The attempt will be accompanied by difficulties which are not appreciated by the invertebrate paleontologist, and I speak feelingly and from experience, for there is a difference between collecting, on the one hand, from a layer a few inches thick, crowded with shells, and, on the other, tramping miles up hill and down over beds hundreds of feet thick, to be rewarded by a few teeth, a lot of useless bone fragments or nothing. Horizons based on vertebrates must include larger stratigraphic units than are recognized for invertebrates, because of the scattered nature of the material and the additional probability that continental deposits, in which alone vertebrates have their chief importance as guide fossils, have accumulated more rapidly than marine beds. Similarly, conditions peculiar to their mode of deposition make it difficult, perhaps impossible, to define lithologically the limits of the zones we are attempting to characterize. And here another trouble confronts us, for the faunas are incompletely known, and we are not yet in a position to dogmatize too freely on the subject of vertebrate index fossils. But that the method of zonal studies is the correct one is very clearly shown in Dr. Matthew's[2] recent monograph on the Carnivora and Insectivora of the Bridger Eocene, and will be demonstrated with equal force when Professor Osborn's volume on the titanotheres is published.
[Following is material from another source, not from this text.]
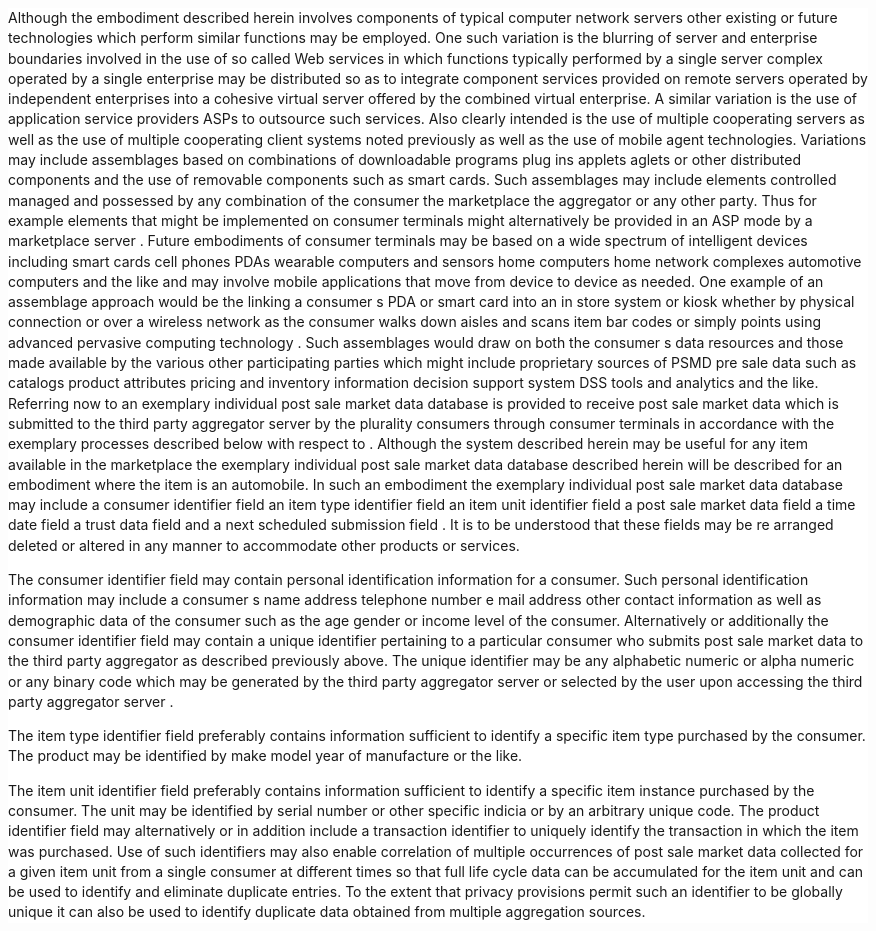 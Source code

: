 Although the embodiment described herein involves components of typical computer network servers other existing or future technologies which perform similar functions may be employed. One such variation is the blurring of server and enterprise boundaries involved in the use of so called Web services in which functions typically performed by a single server complex operated by a single enterprise may be distributed so as to integrate component services provided on remote servers operated by independent enterprises into a cohesive virtual server offered by the combined virtual enterprise. A similar variation is the use of application service providers ASPs to outsource such services. Also clearly intended is the use of multiple cooperating servers as well as the use of multiple cooperating client systems noted previously as well as the use of mobile agent technologies. Variations may include assemblages based on combinations of downloadable programs plug ins applets aglets or other distributed components and the use of removable components such as smart cards. Such assemblages may include elements controlled managed and possessed by any combination of the consumer the marketplace the aggregator or any other party. Thus for example elements that might be implemented on consumer terminals might alternatively be provided in an ASP mode by a marketplace server . Future embodiments of consumer terminals may be based on a wide spectrum of intelligent devices including smart cards cell phones PDAs wearable computers and sensors home computers home network complexes automotive computers and the like and may involve mobile applications that move from device to device as needed. One example of an assemblage approach would be the linking a consumer s PDA or smart card into an in store system or kiosk whether by physical connection or over a wireless network as the consumer walks down aisles and scans item bar codes or simply points using advanced pervasive computing technology . Such assemblages would draw on both the consumer s data resources and those made available by the various other participating parties which might include proprietary sources of PSMD pre sale data such as catalogs product attributes pricing and inventory information decision support system DSS tools and analytics and the like. Referring now to an exemplary individual post sale market data database is provided to receive post sale market data which is submitted to the third party aggregator server by the plurality consumers through consumer terminals in accordance with the exemplary processes described below with respect to . Although the system described herein may be useful for any item available in the marketplace the exemplary individual post sale market data database described herein will be described for an embodiment where the item is an automobile. In such an embodiment the exemplary individual post sale market data database may include a consumer identifier field an item type identifier field an item unit identifier field a post sale market data field a time date field a trust data field and a next scheduled submission field . It is to be understood that these fields may be re arranged deleted or altered in any manner to accommodate other products or services.

The consumer identifier field may contain personal identification information for a consumer. Such personal identification information may include a consumer s name address telephone number e mail address other contact information as well as demographic data of the consumer such as the age gender or income level of the consumer. Alternatively or additionally the consumer identifier field may contain a unique identifier pertaining to a particular consumer who submits post sale market data to the third party aggregator as described previously above. The unique identifier may be any alphabetic numeric or alpha numeric or any binary code which may be generated by the third party aggregator server or selected by the user upon accessing the third party aggregator server .

The item type identifier field preferably contains information sufficient to identify a specific item type purchased by the consumer. The product may be identified by make model year of manufacture or the like.

The item unit identifier field preferably contains information sufficient to identify a specific item instance purchased by the consumer. The unit may be identified by serial number or other specific indicia or by an arbitrary unique code. The product identifier field may alternatively or in addition include a transaction identifier to uniquely identify the transaction in which the item was purchased. Use of such identifiers may also enable correlation of multiple occurrences of post sale market data collected for a given item unit from a single consumer at different times so that full life cycle data can be accumulated for the item unit and can be used to identify and eliminate duplicate entries. To the extent that privacy provisions permit such an identifier to be globally unique it can also be used to identify duplicate data obtained from multiple aggregation sources.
Various attempts have been made at the correlation of European and American mammal horizons, their measure of success depending entirely on the degree of closeness with which these correspond to true zones. At present, we are attempting to correlate subdivisions, both faunal and stratigraphic, of all orders of magnitude, the majority including many faunules and many zones. Evidently, this tendency must be corrected by careful zonal studies, if vertebrate paleontology is to have any standing as an aid to stratigraphy in the correlation of our non-marine formations.